Task details
Set out exactly, line by line, the stretch of data below that begins at the line containing "The brightness/color temp" and ends at the line containing "end_index | False", with both ends kept.

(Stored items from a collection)
***

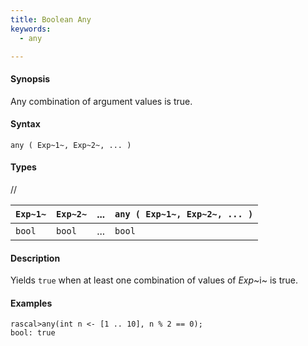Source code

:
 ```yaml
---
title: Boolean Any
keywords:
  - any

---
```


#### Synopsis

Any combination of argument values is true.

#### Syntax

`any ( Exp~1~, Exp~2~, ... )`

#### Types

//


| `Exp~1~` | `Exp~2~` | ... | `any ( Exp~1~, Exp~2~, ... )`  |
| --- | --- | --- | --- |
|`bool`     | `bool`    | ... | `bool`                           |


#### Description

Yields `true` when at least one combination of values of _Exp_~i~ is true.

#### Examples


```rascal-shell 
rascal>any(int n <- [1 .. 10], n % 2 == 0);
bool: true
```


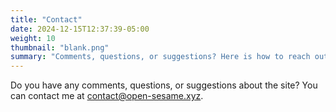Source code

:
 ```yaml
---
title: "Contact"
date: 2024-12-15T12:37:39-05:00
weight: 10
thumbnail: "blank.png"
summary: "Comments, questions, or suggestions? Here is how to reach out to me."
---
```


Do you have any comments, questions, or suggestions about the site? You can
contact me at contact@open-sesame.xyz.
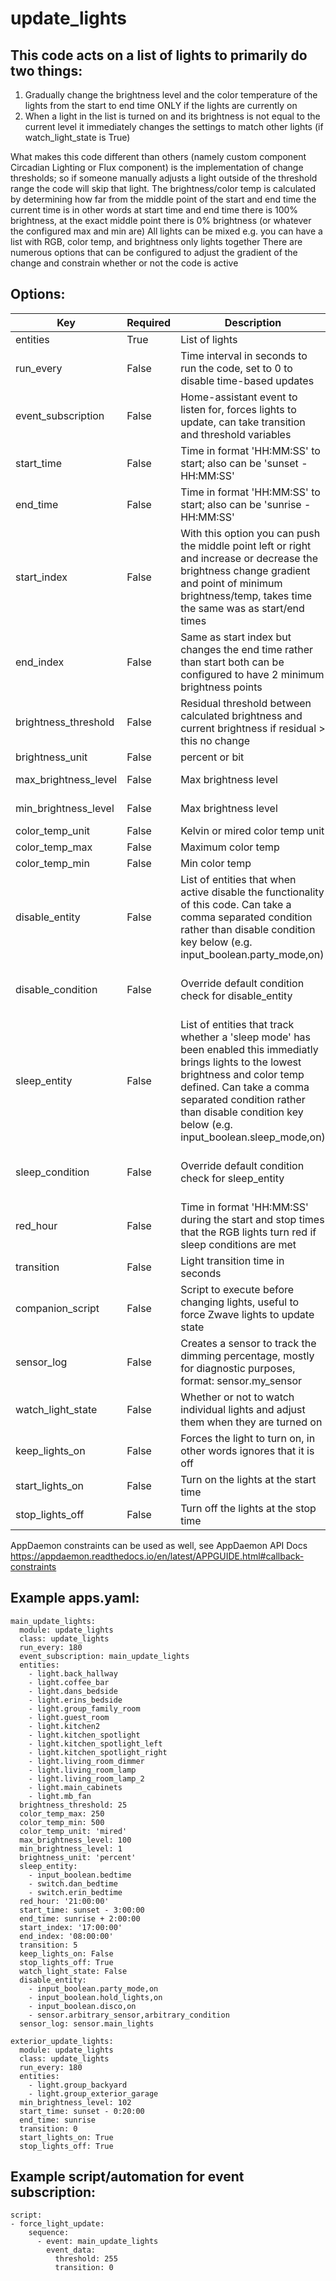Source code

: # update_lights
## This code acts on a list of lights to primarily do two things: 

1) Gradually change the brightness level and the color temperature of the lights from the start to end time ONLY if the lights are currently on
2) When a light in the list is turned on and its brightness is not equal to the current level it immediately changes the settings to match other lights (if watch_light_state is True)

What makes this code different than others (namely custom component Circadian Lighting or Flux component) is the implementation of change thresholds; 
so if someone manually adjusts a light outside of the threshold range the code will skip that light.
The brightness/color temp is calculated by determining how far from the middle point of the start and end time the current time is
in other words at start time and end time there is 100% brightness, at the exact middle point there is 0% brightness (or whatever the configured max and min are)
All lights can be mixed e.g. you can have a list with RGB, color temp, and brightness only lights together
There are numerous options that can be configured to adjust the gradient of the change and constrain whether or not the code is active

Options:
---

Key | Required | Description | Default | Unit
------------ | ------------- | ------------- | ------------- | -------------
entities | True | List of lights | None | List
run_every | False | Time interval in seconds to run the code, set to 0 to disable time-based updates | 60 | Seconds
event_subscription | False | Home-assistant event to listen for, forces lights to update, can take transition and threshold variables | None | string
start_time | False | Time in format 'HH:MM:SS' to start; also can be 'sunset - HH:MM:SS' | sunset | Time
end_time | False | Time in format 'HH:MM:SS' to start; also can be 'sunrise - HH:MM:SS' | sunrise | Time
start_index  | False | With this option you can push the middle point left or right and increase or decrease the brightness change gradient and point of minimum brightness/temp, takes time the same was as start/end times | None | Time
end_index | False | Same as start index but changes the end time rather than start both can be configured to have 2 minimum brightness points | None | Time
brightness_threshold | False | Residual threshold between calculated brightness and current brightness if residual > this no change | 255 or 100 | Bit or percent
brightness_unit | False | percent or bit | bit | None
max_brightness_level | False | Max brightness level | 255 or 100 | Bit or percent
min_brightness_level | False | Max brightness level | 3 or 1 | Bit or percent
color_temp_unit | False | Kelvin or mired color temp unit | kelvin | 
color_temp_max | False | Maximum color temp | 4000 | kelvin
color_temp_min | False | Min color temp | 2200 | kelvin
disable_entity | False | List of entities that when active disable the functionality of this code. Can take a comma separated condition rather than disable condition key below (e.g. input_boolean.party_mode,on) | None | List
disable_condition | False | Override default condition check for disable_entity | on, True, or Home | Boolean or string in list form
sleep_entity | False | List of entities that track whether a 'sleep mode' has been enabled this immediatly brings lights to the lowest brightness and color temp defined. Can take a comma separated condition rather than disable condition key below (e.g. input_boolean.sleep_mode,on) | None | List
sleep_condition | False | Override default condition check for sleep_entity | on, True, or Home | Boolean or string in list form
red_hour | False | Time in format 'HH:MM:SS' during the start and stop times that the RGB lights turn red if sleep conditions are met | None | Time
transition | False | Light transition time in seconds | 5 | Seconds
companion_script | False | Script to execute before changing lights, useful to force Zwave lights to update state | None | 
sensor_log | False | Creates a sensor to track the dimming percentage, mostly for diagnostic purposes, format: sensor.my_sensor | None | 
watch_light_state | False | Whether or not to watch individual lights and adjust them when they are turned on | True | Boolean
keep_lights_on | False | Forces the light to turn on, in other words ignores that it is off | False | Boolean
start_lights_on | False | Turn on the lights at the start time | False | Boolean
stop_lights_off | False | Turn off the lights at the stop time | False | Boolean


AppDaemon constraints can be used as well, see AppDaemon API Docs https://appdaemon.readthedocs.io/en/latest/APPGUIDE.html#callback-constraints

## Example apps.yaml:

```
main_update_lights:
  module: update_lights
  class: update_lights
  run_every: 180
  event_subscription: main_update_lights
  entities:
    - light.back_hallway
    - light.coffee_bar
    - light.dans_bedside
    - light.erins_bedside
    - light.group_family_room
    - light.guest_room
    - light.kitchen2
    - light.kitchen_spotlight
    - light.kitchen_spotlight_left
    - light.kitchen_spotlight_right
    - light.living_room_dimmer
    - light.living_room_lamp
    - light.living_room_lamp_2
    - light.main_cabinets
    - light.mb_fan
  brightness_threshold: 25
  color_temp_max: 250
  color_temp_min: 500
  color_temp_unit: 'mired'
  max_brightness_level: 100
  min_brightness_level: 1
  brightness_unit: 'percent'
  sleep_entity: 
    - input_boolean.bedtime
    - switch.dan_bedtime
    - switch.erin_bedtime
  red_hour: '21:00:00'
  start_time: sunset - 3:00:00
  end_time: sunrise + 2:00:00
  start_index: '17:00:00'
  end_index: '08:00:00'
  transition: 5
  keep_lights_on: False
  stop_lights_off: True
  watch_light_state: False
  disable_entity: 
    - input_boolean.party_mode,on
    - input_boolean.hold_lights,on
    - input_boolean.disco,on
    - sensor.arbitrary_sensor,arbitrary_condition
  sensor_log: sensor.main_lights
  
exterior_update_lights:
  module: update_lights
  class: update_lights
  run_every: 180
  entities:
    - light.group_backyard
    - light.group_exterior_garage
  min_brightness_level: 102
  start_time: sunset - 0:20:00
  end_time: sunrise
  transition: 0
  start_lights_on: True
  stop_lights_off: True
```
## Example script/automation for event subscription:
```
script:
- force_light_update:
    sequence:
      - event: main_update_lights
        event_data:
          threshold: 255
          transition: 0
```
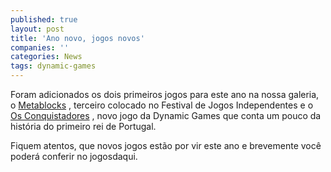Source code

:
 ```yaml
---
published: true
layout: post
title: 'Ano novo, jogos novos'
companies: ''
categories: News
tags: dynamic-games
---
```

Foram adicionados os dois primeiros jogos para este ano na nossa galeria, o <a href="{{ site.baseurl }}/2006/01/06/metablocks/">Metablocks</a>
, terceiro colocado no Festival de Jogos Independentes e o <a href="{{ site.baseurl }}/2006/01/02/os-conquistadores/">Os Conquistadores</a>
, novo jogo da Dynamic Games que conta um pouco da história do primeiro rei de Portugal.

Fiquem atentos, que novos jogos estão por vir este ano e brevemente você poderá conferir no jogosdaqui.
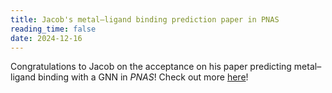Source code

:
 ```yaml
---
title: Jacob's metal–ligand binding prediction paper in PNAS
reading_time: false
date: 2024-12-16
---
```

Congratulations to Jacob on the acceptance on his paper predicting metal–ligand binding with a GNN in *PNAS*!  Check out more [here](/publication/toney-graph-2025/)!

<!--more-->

***

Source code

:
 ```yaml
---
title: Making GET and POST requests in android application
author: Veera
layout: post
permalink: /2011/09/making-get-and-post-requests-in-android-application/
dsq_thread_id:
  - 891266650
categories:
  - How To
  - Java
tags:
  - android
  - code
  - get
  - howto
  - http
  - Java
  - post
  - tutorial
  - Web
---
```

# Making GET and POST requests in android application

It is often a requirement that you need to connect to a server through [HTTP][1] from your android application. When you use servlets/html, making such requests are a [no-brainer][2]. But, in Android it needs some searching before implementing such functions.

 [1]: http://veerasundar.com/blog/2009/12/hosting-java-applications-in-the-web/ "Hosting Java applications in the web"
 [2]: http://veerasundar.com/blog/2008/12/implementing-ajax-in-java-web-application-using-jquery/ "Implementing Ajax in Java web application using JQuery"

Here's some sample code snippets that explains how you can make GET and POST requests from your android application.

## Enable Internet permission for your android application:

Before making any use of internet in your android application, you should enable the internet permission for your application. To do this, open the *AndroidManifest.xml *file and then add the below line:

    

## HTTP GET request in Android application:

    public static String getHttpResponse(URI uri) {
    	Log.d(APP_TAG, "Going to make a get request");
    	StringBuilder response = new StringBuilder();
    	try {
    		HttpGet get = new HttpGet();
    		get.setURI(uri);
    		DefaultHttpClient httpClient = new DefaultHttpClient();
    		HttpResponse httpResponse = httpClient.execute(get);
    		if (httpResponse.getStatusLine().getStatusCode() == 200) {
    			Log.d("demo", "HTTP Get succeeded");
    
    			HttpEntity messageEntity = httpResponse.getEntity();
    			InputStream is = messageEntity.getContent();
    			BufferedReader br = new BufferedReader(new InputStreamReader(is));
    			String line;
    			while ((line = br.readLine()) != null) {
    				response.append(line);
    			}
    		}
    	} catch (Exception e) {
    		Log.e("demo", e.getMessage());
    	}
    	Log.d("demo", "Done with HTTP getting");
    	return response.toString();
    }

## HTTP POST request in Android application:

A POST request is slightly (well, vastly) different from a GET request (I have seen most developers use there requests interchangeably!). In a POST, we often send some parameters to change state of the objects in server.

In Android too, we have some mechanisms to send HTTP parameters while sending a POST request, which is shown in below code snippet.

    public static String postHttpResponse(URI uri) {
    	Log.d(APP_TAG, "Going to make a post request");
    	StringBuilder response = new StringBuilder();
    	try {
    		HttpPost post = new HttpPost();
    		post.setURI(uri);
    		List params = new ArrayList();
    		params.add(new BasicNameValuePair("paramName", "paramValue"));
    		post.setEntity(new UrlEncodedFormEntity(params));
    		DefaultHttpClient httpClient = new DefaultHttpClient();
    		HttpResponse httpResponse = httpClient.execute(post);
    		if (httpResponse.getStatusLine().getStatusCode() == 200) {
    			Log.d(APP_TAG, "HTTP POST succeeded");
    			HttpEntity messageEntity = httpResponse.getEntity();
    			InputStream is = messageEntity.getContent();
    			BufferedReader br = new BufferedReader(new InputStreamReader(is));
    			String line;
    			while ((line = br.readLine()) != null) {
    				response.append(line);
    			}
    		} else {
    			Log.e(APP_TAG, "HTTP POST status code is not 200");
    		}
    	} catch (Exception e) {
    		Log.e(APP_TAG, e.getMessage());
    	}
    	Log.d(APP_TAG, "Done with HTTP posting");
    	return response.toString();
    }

***

Result of this exercise
The brightness/color temp is calculated by determining how far from the middle point of the start and end time the current time is
in other words at start time and end time there is 100% brightness, at the exact middle point there is 0% brightness (or whatever the configured max and min are)
All lights can be mixed e.g. you can have a list with RGB, color temp, and brightness only lights together
There are numerous options that can be configured to adjust the gradient of the change and constrain whether or not the code is active

Options:
---

Key | Required | Description | Default | Unit
------------ | ------------- | ------------- | ------------- | -------------
entities | True | List of lights | None | List
run_every | False | Time interval in seconds to run the code, set to 0 to disable time-based updates | 60 | Seconds
event_subscription | False | Home-assistant event to listen for, forces lights to update, can take transition and threshold variables | None | string
start_time | False | Time in format 'HH:MM:SS' to start; also can be 'sunset - HH:MM:SS' | sunset | Time
end_time | False | Time in format 'HH:MM:SS' to start; also can be 'sunrise - HH:MM:SS' | sunrise | Time
start_index  | False | With this option you can push the middle point left or right and increase or decrease the brightness change gradient and point of minimum brightness/temp, takes time the same was as start/end times | None | Time
end_index | False | Same as start index but changes the end time rather than start both can be configured to have 2 minimum brightness points | None | Time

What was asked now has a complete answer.